When reading the Bible, we read about the reality of life; death hangs like a funeral pall over the coffin of life. There is a sombre repetition of the phrase “and then he died”. This serves as a reminder that our efforts to extend the realms of our existence are checkmated by death. Even our most noteworthy achievements are neutralised by death and washed away by the ocean waves of time. Regrettably, generations in the distant future will not even remember us and our collective efforts.
But there is good news! For believers in Jesus Christ as the Son of God the sting of death is overcome by the hope of His resurrection, a truth made clear in 1 Corinthians 15:50-58. In this “lyrical passage,” the author Paul exults in the triumph Christ has won over death itself. Paul repeated in plain terms that natural, earthly bodies are not suited to a spiritual, heavenly existence. Indeed, that which is subject to death and decomposition could never receive as an inheritance that which is eternal and glorious in nature (v50). The good news is that living, as well as deceased believers, will have their bodies transformed at the Messiah’s return (v51).
So what is this all about? Well, perishable, mortal bodies are unfit to inhabit heaven, they need to be transformed into imperishable, immortal ones (v53). This does not mean that the earthly and heavenly bodies are completely different, for there is a fundamental continuity of identity between the old and new. This can be described like a person putting on a new robe (v54). Paul’s quote from Isaiah 25:8 indicates that the sovereign Lord completely checkmates death. In 1 Corinthians 15:55, Paul also quotes from Hosea 13:14 as if to taunt death, who is a loser and does not have ultimate power to inflict harm on God’s people.
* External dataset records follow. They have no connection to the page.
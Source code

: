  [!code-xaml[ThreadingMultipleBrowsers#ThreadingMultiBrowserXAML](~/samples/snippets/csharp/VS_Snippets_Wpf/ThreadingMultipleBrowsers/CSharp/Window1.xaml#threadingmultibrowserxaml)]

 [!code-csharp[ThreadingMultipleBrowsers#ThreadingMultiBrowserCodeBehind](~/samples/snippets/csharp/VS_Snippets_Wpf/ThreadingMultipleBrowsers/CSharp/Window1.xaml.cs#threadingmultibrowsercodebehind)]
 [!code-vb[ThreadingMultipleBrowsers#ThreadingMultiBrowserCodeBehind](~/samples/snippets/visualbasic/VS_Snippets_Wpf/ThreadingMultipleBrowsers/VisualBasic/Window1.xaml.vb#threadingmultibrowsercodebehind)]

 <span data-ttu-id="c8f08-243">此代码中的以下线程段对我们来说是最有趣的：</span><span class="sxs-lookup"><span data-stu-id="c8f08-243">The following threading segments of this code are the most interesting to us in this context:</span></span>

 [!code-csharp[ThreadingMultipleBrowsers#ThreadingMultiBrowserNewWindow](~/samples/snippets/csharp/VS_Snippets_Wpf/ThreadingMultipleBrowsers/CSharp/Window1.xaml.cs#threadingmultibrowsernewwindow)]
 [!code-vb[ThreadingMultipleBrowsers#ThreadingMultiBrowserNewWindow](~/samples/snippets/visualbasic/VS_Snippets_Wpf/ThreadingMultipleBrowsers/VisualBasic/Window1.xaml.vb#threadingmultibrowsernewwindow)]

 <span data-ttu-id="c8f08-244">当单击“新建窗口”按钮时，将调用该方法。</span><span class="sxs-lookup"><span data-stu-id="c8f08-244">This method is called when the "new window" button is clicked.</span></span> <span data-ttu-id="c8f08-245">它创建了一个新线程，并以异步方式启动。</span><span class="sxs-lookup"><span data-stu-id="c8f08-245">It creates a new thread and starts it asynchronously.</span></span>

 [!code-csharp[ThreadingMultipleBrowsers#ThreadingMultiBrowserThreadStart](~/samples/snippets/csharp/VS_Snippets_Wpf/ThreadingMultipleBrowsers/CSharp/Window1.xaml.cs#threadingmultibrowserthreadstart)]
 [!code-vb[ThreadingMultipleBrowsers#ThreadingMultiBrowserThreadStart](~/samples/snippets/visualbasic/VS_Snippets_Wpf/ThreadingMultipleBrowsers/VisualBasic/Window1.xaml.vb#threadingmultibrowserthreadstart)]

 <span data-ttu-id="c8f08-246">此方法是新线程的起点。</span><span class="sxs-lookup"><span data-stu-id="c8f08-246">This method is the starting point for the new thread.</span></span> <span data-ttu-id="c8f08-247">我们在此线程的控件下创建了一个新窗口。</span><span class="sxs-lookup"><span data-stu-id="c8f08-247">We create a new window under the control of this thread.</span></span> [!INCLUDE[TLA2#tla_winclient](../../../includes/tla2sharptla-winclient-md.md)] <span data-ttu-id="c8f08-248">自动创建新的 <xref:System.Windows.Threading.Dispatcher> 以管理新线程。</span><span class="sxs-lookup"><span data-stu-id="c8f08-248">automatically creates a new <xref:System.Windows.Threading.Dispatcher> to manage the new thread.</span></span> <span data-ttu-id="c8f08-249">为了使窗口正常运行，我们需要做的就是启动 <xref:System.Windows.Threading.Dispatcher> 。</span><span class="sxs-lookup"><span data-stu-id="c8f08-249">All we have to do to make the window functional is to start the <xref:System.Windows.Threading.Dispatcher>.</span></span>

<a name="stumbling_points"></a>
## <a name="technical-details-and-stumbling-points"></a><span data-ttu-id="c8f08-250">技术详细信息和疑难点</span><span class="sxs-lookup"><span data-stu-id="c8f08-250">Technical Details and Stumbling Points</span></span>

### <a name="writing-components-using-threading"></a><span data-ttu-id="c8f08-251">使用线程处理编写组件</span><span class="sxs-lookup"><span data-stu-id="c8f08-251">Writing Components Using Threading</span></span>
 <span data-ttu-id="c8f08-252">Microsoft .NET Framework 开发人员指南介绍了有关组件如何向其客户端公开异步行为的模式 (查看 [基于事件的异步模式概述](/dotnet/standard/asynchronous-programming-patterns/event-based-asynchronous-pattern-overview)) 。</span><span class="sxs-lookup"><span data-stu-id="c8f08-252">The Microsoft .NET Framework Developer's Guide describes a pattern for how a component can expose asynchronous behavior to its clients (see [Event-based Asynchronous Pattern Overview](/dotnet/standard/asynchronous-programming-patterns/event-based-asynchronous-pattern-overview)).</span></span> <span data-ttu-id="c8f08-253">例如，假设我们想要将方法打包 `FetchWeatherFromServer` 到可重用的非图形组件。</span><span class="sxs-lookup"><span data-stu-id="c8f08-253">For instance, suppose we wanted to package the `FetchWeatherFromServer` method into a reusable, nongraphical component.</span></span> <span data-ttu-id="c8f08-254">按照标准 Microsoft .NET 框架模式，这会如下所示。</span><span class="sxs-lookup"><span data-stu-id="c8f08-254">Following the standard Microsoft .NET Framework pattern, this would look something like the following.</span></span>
Death has been described in many ways, like a poisonous hornet or scorpion whose stinger has been pulled. By Jesus’ own atoning sacrifice on the cross and resurrection from the grave, He dealt a fatal blow to death. The truth is this: all people must die; but when the Messiah returns, He will raise all who have trusted in Him for eternal life, and they will be rescued from death forever. In this way, the arch-enemy of all humanity, the pain of death, is going to be completely overwhelmed by God’s invincible supernatural power.
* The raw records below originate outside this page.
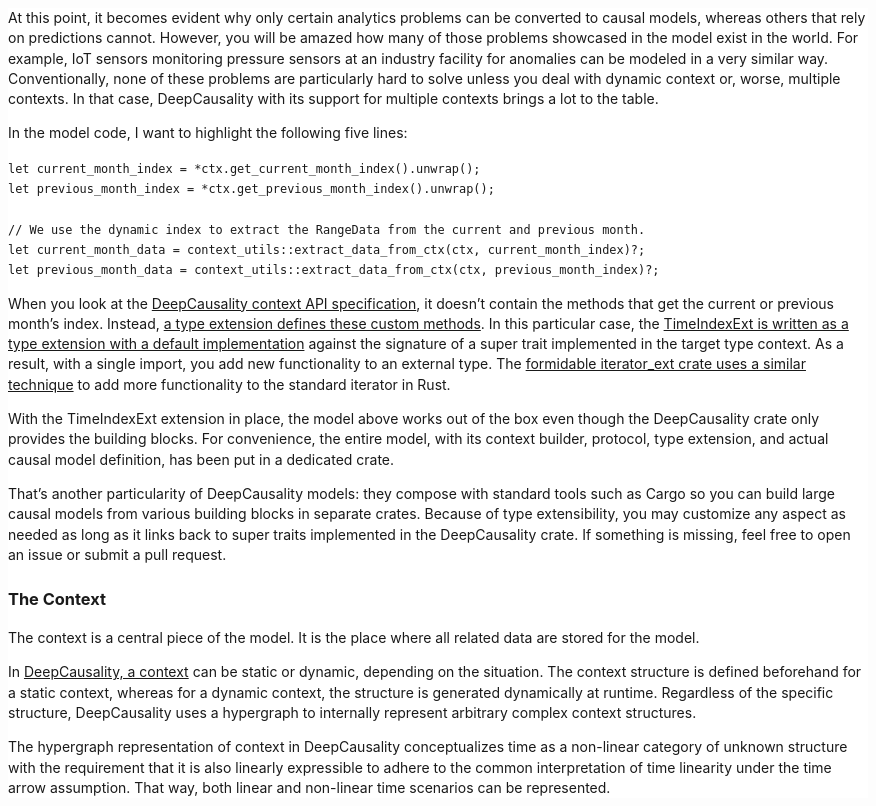 At this point, it becomes evident why only certain analytics problems can be converted to causal models, whereas others that rely on predictions cannot. However, you will be amazed how many of those problems showcased in the model exist in the world. For example, IoT sensors monitoring pressure sensors at an industry facility for anomalies can be modeled in a very similar way. Conventionally, none of these problems are particularly hard to solve unless you deal with dynamic context or, worse, multiple contexts. In that case, DeepCausality with its support for multiple contexts brings a lot to the table.

In the model code, I want to highlight the following five lines:

    let current_month_index = *ctx.get_current_month_index().unwrap();
    let previous_month_index = *ctx.get_previous_month_index().unwrap();
    
    // We use the dynamic index to extract the RangeData from the current and previous month.
    let current_month_data = context_utils::extract_data_from_ctx(ctx, current_month_index)?;
    let previous_month_data = context_utils::extract_data_from_ctx(ctx, previous_month_index)?;
    

When you look at the [DeepCausality context API specification](https://docs.rs/deep_causality/latest/deep_causality/types/context_types/context_graph/struct.Context.html), it doesn’t contain the methods that get the current or previous month’s index. Instead, [a type extension defines these custom methods](http://xion.io/post/code/rust-extension-traits.html). In this particular case, the [TimeIndexExt is written as a type extension with a default implementation](https://github.com/deepcausality-rs/fluvio-examples/blob/main/flv_examples/causal_model/src/extensions/time_index.rs) against the signature of a super trait implemented in the target type context. As a result, with a single import, you add new functionality to an external type. The [formidable iterator\_ext crate uses a similar technique](https://github.com/jerry73204/iterator-ext) to add more functionality to the standard iterator in Rust.

With the TimeIndexExt extension in place, the model above works out of the box even though the DeepCausality crate only provides the building blocks. For convenience, the entire model, with its context builder, protocol, type extension, and actual causal model definition, has been put in a dedicated crate.

That’s another particularity of DeepCausality models: they compose with standard tools such as Cargo so you can build large causal models from various building blocks in separate crates. Because of type extensibility, you may customize any aspect as needed as long as it links back to super traits implemented in the DeepCausality crate. If something is missing, feel free to open an issue or submit a pull request.

### The Context

The context is a central piece of the model. It is the place where all related data are stored for the model.

In [DeepCausality, a context](https://deepcausality.com/docs/concepts/#context) can be static or dynamic, depending on the situation. The context structure is defined beforehand for a static context, whereas for a dynamic context, the structure is generated dynamically at runtime. Regardless of the specific structure, DeepCausality uses a hypergraph to internally represent arbitrary complex context structures.

The hypergraph representation of context in DeepCausality conceptualizes time as a non-linear category of unknown structure with the requirement that it is also linearly expressible to adhere to the common interpretation of time linearity under the time arrow assumption. That way, both linear and non-linear time scenarios can be represented.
This pain of death is caused by the presence of sin in the world and in our own personal lives. In 1 Corinthians 15:56, Paul tells us, his readers, that it was through the presence of sin that death received its power to hurt believers. After Adam disobeyed God’s command, death invaded his life and the life of all his descendants (cf. Romans 5:12). Sin gains its power from the law by using God’s commands to produce all sorts of wrong desires in people and to seduce them into disobeying the Creator (cf. Rom. 7:7-11). The Bible is clear, people who reject the Lord are powerless to resist sin or overcome death. Paul gave thanks to the Father for the triumph available through faith in the Son (1 Cor. 15:57).
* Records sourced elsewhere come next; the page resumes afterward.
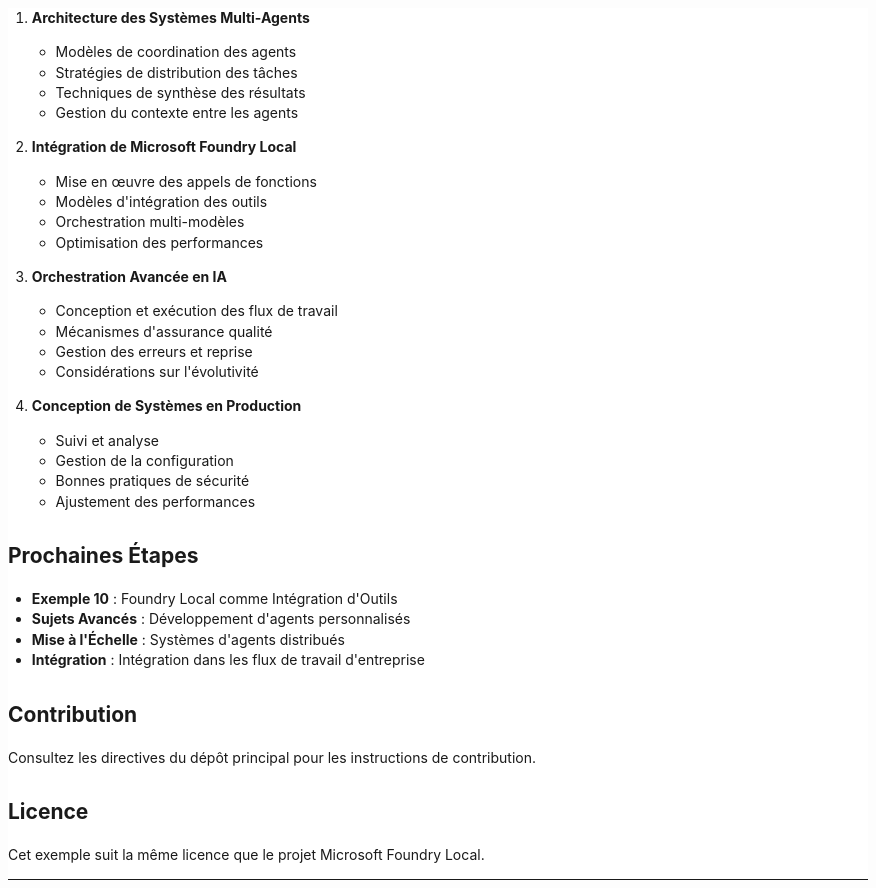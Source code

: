 1. **Architecture des Systèmes Multi-Agents**
   - Modèles de coordination des agents
   - Stratégies de distribution des tâches
   - Techniques de synthèse des résultats
   - Gestion du contexte entre les agents

2. **Intégration de Microsoft Foundry Local**
   - Mise en œuvre des appels de fonctions
   - Modèles d'intégration des outils
   - Orchestration multi-modèles
   - Optimisation des performances

3. **Orchestration Avancée en IA**
   - Conception et exécution des flux de travail
   - Mécanismes d'assurance qualité
   - Gestion des erreurs et reprise
   - Considérations sur l'évolutivité

4. **Conception de Systèmes en Production**
   - Suivi et analyse
   - Gestion de la configuration
   - Bonnes pratiques de sécurité
   - Ajustement des performances

## Prochaines Étapes

- **Exemple 10** : Foundry Local comme Intégration d'Outils
- **Sujets Avancés** : Développement d'agents personnalisés
- **Mise à l'Échelle** : Systèmes d'agents distribués
- **Intégration** : Intégration dans les flux de travail d'entreprise

## Contribution

Consultez les directives du dépôt principal pour les instructions de contribution.

## Licence

Cet exemple suit la même licence que le projet Microsoft Foundry Local.

---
Paul, the apostle, exhorts us to remain steadfast in his teaching and resolute in the faith, for we have ultimate victory in the Redeemer (v58). The hope of the Resurrection is meant to spur all on to serve the Lord diligently and wholeheartedly. With such an attitude our efforts will never be wasted, since in Christ they will bear eternal fruit and reap a heavenly reward. From this it is clear that only in Christ can work and leisure be enjoyable, beneficial, and fulfilling for people of faith. So as you reflect on the life of HRH Prince Philip don’t ponder on the finality of death; instead ponder on the hope of life everlasting in the presence of the Almighty God, where we will be clothed with a new body fully fit to live eternally.